> **PROBLEM TO SOLVE**: Of the entries below, copy only those lines that contain the word "распределение".

Pictures paired with source code:
--- START ---

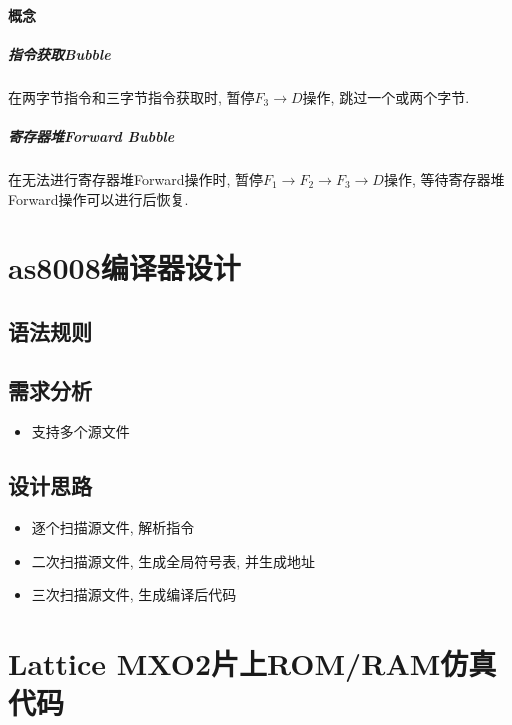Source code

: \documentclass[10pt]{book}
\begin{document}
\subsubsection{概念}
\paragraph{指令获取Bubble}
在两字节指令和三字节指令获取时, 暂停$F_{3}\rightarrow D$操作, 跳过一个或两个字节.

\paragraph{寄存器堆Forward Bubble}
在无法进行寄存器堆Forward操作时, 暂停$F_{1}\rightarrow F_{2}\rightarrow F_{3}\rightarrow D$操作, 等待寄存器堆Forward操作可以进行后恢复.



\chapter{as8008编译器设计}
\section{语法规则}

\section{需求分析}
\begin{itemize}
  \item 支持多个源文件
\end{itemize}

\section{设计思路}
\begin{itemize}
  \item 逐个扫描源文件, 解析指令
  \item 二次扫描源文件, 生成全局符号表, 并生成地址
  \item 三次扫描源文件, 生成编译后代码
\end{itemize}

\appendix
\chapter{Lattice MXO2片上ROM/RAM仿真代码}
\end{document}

--- END ---
--- START ---

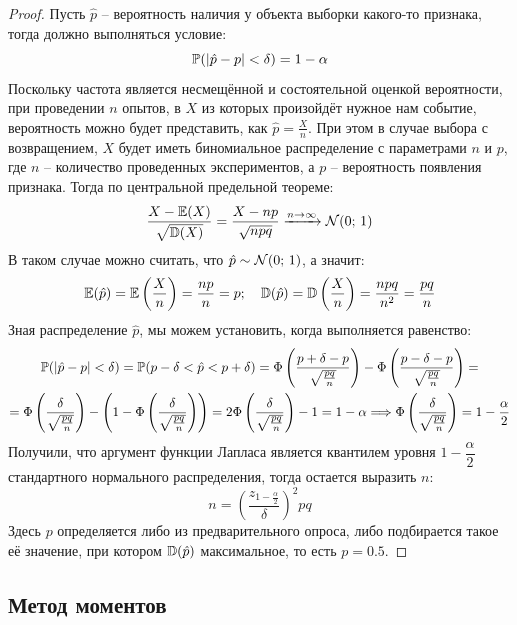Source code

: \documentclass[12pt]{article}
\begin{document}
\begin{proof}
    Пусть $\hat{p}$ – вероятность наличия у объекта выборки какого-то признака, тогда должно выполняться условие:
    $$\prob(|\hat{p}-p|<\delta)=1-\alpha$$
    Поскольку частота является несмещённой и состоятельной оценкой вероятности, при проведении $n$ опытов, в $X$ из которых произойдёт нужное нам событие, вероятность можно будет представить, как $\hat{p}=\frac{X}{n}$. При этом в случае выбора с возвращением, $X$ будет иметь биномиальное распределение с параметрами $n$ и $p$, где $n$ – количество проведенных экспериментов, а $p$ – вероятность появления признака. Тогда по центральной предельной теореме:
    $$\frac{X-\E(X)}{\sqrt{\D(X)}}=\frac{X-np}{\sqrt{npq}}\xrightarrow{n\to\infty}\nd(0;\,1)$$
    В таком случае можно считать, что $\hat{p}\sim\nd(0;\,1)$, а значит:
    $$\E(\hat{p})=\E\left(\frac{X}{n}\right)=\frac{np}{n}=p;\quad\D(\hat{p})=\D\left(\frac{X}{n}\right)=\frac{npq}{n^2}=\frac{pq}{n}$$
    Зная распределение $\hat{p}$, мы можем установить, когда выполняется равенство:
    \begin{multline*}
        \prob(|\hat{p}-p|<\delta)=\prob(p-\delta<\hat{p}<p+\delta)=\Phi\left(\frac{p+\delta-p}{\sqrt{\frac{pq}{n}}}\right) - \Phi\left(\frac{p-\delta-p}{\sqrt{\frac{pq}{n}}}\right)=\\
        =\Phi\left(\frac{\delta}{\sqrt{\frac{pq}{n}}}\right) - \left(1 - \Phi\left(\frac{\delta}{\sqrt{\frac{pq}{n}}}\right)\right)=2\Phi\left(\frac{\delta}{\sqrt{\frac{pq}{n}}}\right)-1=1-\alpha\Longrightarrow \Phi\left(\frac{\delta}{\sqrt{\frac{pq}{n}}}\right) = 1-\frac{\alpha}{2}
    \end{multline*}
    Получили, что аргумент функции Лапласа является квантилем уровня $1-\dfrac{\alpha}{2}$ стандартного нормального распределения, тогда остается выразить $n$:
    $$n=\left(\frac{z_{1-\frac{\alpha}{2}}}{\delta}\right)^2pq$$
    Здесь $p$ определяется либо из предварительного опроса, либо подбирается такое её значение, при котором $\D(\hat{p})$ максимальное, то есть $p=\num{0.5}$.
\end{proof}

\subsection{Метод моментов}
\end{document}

--- END ---

> **THE COMPLETED TASK**:
    Поскольку частота является несмещённой и состоятельной оценкой вероятности, при проведении $n$ опытов, в $X$ из которых произойдёт нужное нам событие, вероятность можно будет представить, как $\hat{p}=\frac{X}{n}$. При этом в случае выбора с возвращением, $X$ будет иметь биномиальное распределение с параметрами $n$ и $p$, где $n$ – количество проведенных экспериментов, а $p$ – вероятность появления признака. Тогда по центральной предельной теореме:
    Зная распределение $\hat{p}$, мы можем установить, когда выполняется равенство:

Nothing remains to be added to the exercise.